The MacArthur Memorial is a memorial, museum, and research center about the life of General Douglas MacArthur. It consists of three buildings on MacArthur Square in Norfolk, Virginia.

MacArthur never lived in Norfolk but his mother, Mary Pinkney "Pinky" Hardy MacArthur, was born and raised in Norfolk and he had fond memories of visiting her family home, Riveredge, as a boy. His mother's connection with Norfolk was why he decided to be buried there after visiting Norfolk in 1951 to dedicate a park in honor of his mother on land where Riveredge once stood. The city of Norfolk's government built the memorial in the 1960s and has continued to own, renovate, and operate it due to a promise made between MacArthur and the then mayor of Norfolk, W. Fred Duckworth, in 1960. Although MacArthur had been approached by many cities about his funeral and gravesite plans, Duckworth's offer was the most intriguing one.

MacArthur agreed to turn over all of his papers, medals, and memorabilia to the city of Norfolk and agreed to be buried in Norfolk as long as he and his wife would be buried within the memorial. Duckworth offered the former Norfolk City Hall building as a combined museum and mausoleum to honor MacArthur.

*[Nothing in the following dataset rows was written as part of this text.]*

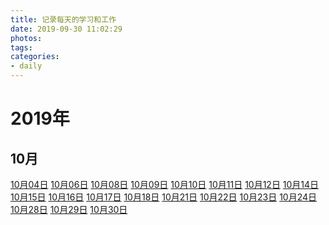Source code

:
 ```yaml
---
title: 记录每天的学习和工作
date: 2019-09-30 11:02:29
photos:
tags: 
categories:
- daily
---
```


# 2019年

## 10月

[10月04日](/daily/2019/1004.html) [10月06日](/daily/2019/1006.html) [10月08日](/daily/2019/1008.html) [10月09日](/daily/2019/1009.html) [10月10日](/daily/2019/1010.html) [10月11日](/daily/2019/1011.html) [10月12日](/daily/2019/1012.html) [10月14日](/daily/2019/1014.html) [10月15日](/daily/2019/1015.html) [10月16日](/daily/2019/1016.html) [10月17日](/daily/2019/1017.html) [10月18日](/daily/2019/1018.html) [10月21日](/daily/2019/1021.html) [10月22日](/daily/2019/1022.html) [10月23日](/daily/2019/1023.html) [10月24日](/daily/2019/1024.html) [10月28日](/daily/2019/1028.html) [10月29日](/daily/2019/1029.html) [10月30日](/daily/2019/1030.html)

- Memorial – located in the former Norfolk City Hall building, the memorial houses the tomb of General MacArthur and his wife in the rotunda, and the museum that spans nine galleries about his life and career. Exhibits include photos, uniforms, flags, medals, weapons, personal artifacts, paintings, and sculpture. The Memorial also pays tribute to the men and women who served with General MacArthur in World War I, World War II, and the Korean War.
- Visitor Center – includes the MacArthur Memorial Theater showing a 27-minute movie about MacArthur's life, a special exhibit gallery, the general's personal staff car, and other vehicles from World War II, a gift shop, rest rooms, and offices.
- Jean MacArthur Research Center – houses the general's personal archives, memorabilia, and collections, including his trophies, medals, prizes, decorations, uniforms, flags, swords, battle souvenirs, personal papers, along with both official and other documents. The building also includes educational facilities and offices. It is open to researchers by appointment. Admission is free.